Jo Mossman, left, Sandra McNab and David Lochore walk past the coffin of their father, Sir Brian Lochore, during his funeral service at Memorial Park on August 8 in Masterton. PHOTO/GETTY IMAGES

CHRIS COGDALE

The MVP – Sir Brian Lochore.

BJ’s funeral at Memorial Park, attracting more than 2000 mourners from sport, farming, industry and education, and his many Wairarapa friends, was testament to the mana of one of Wairarapa’s true greats. A true gentleman sorely missed by many.

Since starting in the role in March this year I’ve written about some outstanding victories, disappointing losses, and brilliant individual achievements. But now it’s time to dish out my awards
for 2019.

The Harry Houdini Award

How do a team who fail to win a game, concede 88 goals in 18 games [minus 61 goal difference], escape relegation?

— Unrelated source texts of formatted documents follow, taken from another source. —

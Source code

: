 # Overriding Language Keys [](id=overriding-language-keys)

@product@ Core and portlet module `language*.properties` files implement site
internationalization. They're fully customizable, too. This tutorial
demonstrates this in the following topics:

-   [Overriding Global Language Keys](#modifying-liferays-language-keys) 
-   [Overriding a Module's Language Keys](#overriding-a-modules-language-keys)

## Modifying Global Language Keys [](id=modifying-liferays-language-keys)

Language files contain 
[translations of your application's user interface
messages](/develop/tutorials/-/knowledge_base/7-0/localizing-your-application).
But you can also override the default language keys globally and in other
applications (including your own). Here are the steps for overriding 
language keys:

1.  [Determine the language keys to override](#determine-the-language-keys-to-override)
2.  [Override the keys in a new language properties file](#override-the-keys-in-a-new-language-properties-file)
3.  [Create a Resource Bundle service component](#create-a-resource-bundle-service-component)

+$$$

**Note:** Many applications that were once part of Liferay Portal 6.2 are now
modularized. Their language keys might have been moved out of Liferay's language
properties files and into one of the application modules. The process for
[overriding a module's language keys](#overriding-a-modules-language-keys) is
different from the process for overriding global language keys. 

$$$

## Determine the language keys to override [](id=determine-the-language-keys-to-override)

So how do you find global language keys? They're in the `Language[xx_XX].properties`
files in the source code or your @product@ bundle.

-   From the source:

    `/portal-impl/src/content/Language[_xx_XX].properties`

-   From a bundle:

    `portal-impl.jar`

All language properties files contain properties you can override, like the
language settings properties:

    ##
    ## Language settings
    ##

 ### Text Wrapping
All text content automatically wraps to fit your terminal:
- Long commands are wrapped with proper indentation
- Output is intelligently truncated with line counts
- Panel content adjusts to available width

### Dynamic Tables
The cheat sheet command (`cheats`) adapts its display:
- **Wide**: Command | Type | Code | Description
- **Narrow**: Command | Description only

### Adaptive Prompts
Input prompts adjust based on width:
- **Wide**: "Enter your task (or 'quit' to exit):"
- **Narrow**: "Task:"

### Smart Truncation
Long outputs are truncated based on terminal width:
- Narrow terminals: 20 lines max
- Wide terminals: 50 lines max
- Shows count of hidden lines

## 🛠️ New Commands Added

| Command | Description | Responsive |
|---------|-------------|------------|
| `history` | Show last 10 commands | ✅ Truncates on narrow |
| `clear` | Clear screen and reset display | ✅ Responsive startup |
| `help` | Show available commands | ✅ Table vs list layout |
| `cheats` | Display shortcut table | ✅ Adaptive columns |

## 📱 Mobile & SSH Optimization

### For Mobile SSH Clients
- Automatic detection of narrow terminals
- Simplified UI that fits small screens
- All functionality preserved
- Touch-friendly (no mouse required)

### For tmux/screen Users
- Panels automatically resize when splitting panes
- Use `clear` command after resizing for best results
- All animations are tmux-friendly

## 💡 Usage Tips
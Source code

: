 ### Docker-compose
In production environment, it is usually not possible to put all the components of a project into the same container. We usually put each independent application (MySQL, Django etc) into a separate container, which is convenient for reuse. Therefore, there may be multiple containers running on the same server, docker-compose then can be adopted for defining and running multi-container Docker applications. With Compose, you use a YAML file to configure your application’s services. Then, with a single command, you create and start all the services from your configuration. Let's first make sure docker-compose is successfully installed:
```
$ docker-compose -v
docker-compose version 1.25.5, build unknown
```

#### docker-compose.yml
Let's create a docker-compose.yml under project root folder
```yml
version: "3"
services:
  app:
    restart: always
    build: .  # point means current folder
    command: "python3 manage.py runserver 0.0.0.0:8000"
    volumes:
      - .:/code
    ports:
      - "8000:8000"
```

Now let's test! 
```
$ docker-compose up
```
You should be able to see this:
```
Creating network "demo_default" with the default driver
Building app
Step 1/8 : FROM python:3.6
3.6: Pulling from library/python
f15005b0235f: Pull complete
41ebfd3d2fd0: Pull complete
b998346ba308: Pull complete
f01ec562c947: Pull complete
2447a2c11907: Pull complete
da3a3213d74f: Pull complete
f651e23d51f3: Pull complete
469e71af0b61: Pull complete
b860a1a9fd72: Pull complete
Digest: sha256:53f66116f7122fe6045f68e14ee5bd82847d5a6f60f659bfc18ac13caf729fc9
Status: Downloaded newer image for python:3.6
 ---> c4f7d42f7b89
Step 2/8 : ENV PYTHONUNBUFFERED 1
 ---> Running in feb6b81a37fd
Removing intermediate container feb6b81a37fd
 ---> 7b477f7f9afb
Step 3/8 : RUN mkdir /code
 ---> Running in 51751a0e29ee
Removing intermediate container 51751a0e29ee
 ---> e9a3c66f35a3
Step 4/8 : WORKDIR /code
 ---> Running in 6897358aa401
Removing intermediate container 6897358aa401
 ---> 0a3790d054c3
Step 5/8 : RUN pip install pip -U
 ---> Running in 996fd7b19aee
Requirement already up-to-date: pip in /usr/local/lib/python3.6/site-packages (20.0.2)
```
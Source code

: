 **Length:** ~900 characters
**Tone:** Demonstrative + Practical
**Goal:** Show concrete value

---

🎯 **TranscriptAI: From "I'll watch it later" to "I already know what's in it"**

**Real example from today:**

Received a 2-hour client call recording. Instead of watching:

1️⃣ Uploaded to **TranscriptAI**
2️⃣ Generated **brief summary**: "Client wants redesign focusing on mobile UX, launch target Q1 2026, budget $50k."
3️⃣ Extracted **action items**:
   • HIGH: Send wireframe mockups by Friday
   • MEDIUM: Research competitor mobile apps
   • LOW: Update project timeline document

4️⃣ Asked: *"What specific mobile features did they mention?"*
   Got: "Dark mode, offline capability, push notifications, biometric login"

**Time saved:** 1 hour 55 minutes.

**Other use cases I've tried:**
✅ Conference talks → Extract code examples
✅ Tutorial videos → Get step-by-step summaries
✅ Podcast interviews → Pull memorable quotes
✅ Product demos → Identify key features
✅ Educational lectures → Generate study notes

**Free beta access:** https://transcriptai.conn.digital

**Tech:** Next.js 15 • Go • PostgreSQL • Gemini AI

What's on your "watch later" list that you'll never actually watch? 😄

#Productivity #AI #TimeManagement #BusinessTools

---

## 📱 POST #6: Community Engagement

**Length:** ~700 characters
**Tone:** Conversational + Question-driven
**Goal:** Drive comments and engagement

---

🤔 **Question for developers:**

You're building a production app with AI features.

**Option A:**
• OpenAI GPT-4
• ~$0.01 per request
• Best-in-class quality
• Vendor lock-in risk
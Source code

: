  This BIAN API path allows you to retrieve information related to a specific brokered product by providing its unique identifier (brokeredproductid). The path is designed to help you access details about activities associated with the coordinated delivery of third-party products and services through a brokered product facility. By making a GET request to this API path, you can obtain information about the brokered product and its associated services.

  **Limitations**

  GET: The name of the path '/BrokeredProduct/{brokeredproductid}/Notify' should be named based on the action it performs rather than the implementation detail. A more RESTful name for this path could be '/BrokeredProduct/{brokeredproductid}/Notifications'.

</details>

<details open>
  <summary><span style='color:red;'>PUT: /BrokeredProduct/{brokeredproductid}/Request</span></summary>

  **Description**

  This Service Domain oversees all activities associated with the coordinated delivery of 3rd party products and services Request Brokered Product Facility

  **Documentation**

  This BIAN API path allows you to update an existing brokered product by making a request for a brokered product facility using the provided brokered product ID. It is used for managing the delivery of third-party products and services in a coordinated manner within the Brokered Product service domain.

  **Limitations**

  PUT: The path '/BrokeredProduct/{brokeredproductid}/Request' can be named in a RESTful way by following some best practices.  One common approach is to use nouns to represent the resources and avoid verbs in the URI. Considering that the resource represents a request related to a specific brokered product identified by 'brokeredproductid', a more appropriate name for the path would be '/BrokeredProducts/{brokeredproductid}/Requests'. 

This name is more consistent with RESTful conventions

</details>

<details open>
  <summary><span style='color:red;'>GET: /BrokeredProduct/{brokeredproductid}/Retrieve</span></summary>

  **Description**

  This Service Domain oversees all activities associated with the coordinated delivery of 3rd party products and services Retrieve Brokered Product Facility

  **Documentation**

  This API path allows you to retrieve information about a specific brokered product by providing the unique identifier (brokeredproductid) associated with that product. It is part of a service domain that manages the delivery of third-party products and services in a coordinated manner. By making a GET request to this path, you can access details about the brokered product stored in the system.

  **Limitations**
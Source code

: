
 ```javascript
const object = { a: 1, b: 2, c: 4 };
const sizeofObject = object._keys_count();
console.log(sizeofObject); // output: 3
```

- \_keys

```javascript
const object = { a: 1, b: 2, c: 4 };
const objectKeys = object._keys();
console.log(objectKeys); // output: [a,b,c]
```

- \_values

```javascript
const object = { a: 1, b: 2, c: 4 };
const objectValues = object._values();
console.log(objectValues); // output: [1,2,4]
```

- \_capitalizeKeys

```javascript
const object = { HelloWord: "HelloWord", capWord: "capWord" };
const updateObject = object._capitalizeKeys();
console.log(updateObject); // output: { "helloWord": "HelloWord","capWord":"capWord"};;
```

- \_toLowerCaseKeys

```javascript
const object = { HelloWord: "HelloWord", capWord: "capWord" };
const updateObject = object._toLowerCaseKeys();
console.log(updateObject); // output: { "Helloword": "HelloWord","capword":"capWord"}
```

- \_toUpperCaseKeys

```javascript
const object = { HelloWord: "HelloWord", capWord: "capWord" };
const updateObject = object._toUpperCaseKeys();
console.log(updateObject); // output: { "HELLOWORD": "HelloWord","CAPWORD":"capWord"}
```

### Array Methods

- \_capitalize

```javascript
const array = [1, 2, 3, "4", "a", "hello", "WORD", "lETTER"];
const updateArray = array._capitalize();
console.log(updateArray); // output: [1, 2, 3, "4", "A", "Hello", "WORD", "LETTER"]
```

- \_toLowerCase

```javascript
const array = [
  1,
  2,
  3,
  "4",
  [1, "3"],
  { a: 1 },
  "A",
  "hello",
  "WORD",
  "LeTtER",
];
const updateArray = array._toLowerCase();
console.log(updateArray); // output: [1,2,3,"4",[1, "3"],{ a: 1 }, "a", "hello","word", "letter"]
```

Simply ask Wairarapa United, who were lucky that Wellington United were even worse, with a goal difference of minus 121, or 6.7 goals a game. The fact that Wellington didn’t protest Miramar Rangers playing an ineligible woman in their final round 13-0 loss made Wairarapa United deserved winners.

The Get in Behind Award

Whether it’s rounding up sheep on her Alfredton farm or whistling players into line on rugby fields in NZ and around the world, Rebecca Mahoney does it all in her composed relaxed style.

The first woman to referee a Ranfurly Shield challenge and a Mitre 10 Cup, will next year step up to an assistant referee’s role in Super Rugby.

The Watch This Space Award

The debacle around the governance and management of the Wairarapa Multi Sport Stadium Trust and the artificial turf at Memorial Park.

There’s a lot more to come from this story, so watch this space.

The Big Bash Award

The ‘Sam and Sam Show’ for the Masterton Intermediate School First XI.

In March, Samuel Payne [129no] and Sam Jonas [116no] scored 271 runs in 20 overs in the Wairarapa final of the New Zealand Cricket National Primary Cup knockout tournament against Greytown Primary School.

In November, Jonas [100 retired] and Payne [157 retired] amassed 261 runs in 18.1 overs against Tawa Intermediate.

Gladstone coach Steve Thompson. PHOTO/SUPPLIED

The Coach Speak of the Year Award

Gladstone premier rugby coach Steve Thompson has mastered the art of saying enough without really giving anything away at all. It comes from many, many years of practice in dealing with people like me.

The Keep it in the Family Award

The Tufuga brothers – Kirk, Ueta, Sam and Max – the first four brothers to play for the same team in a first-class rugby match since the Clarke brothers for Waikato in 1961. Also, joint winners of the ‘Humble Award’.

Cameo Of The Year Award

Hugo Delhommelle from Syracuse University only played four games for Wairarapa United but the Frenchman left a lasting impression before heading back to the United States.

Hugo Delhomelle . . . cameo of the year for Wairarapa United. PHOTO/FILE

Delhommelle scored three scintillating goals from free kicks in two games, including a match-saving goal in the 95th minute for a 4-4 draw with Wellington United, which would prove pivotal in Wairarapa United’s survival in the Central League.

The Win of the Year

Wairarapa-Bush turning the Heartland Championship upside down with a brilliant 28-18 win over Wanganui in the opening round.

The Big Thank You Award

Jointly presented to all the coaches, players, managers, administrators, supporters and parents who have provided me with information and made my job a fair bit easier over the past nine months.

The Never Will Get Over It Award

OK, this isn’t local, but the Cricket World Cup final.

An unlucky ricochet, an umpiring blunder, a T20 factor – the Super Over – introduced to ODI cricket, and then a ridiculous countback of boundaries scored blighted probably the best game of sport played anywhere in the world this year.

With less than one per cent of ODI’s ending in ties [40 from about 4500 games] why couldn’t the trophy be shared?

Have a great Christmas and New Year.